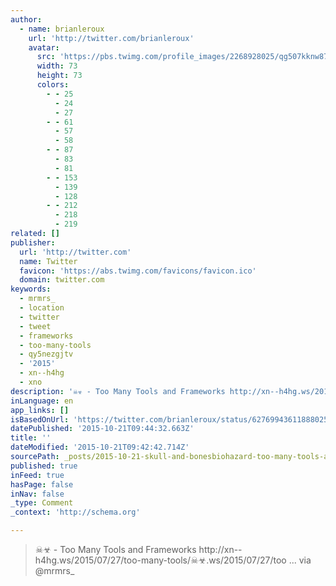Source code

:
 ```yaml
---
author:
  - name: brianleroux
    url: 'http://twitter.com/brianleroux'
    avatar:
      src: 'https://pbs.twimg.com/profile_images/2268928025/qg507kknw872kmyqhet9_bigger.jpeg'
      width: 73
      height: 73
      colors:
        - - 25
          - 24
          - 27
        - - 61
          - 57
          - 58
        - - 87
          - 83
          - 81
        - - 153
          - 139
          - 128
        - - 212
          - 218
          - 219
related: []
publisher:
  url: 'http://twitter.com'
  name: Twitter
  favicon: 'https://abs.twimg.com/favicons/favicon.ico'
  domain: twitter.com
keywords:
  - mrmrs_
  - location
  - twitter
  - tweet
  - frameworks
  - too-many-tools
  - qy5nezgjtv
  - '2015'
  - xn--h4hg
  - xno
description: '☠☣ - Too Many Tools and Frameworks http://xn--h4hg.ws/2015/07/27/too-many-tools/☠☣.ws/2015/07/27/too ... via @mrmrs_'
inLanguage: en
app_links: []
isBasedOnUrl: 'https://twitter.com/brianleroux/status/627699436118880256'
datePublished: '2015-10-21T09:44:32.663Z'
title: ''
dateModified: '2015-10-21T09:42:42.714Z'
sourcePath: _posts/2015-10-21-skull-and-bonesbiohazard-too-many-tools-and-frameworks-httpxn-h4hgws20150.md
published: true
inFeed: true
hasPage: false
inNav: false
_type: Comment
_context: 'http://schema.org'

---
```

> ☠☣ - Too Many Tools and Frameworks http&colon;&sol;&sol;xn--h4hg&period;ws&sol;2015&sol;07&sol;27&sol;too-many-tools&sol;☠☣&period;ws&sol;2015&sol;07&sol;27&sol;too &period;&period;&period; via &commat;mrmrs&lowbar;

Directions for this task:
From the records above, show each line that contains the word "twimg".

Result:
      src: 'https://pbs.twimg.com/profile_images/2268928025/qg507kknw872kmyqhet9_bigger.jpeg'
  favicon: 'https://abs.twimg.com/favicons/favicon.ico'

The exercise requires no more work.